Together for Humanity
The Together for Humaity Program is a recent program based off of the 2012 IFRC Conference in Geneva, Alpine Confederation. The two key points of Together for Humanity, as laid out in the Conference are:
- Limiting the suffering caused by family separation and the persistent tragedy of persons missing in connection with armed conflict or other situations of armed violence
- Reducing the human costs of the uncontrolled availability and misuse of weapons in armed conflicts
Doctors Without BordersThe Doctors Without Borders Program began in 1971 as an individual entity, but in 1983, Rony Brauman, the organization's President, asked to join the newly formed IFRC. The Doctors Without Borders Program has been a huge success, and was the inspiration for the rival MediFleet.
The Program's goals are:
- To provide safe and effective medical care throughout the world
- To reduce the harmful effects of nuclear radiation internationally
- To advocate for peaceful migrations and a reduction in international and local war efforts
- To provide for and equip impoverished people worldwide by providing nutritious food
Habitat for HumanityThe Habitat for Humanity Program, similarly to the Doctors Without Borders Program, began before Doomsday, and had the purpose of creating homes for people who otherwise couldn't afford to have a home. John Reckford, the CEO of the organization approached the IFRC about adopting the program in 1984, and it has been in place under the IFRC banner ever since.
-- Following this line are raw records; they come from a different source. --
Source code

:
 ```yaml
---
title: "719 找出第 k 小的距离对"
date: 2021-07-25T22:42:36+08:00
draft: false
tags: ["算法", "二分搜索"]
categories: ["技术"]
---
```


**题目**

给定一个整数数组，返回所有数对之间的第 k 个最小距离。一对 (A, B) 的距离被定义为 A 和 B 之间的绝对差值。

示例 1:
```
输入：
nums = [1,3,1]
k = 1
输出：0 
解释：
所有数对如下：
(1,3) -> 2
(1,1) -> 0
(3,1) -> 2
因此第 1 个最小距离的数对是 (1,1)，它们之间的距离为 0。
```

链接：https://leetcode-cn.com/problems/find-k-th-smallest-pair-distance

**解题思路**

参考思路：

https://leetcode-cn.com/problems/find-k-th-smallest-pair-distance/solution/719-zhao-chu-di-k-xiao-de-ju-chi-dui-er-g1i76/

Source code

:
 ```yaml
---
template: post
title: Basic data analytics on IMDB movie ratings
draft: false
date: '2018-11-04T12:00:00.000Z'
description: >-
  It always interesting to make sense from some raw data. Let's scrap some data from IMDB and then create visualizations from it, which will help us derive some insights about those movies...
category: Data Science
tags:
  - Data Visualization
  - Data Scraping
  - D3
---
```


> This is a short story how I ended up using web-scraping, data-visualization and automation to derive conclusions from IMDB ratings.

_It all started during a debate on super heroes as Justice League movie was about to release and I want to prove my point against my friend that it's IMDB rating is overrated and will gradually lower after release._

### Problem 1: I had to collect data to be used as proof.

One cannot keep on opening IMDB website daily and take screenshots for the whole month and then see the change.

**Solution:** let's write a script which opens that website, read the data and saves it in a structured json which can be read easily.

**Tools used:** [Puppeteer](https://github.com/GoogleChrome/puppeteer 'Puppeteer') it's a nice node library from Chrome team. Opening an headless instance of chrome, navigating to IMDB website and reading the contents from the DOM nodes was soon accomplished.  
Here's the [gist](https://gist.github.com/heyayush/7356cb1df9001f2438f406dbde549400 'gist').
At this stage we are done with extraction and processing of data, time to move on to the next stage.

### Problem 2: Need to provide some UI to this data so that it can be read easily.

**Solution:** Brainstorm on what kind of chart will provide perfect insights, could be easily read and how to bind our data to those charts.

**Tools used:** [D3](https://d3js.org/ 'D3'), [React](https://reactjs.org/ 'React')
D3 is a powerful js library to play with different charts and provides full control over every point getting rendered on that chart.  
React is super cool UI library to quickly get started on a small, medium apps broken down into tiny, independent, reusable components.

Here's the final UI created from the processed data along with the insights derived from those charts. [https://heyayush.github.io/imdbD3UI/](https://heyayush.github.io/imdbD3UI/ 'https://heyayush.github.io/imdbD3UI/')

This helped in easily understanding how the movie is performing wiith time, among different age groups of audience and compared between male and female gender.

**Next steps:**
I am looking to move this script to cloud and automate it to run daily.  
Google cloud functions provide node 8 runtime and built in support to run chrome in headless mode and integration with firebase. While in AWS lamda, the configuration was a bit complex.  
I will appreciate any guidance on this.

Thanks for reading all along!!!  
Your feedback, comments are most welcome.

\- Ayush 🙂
The mission statement of the Habitat for Humanity Program is:
- Seeking to put God's love into action, the Habitat for Humanity Program bring people together to build homes for families that would otherwise be homeless, build communities and neighborhoods based on mutual care and love, and build hope in the live of all recipients and volunteers.
Quite notably, the IFRC has a large scale rivalry with the International Committee of the Red Cross and Red Crescent. While they attempt to not get into any large scale disputes during an emergency, the tension is commonly present.
MediFleet is a branch of the rival International Committee, which is akin to the IFRC's Doctor's Without Borders Program.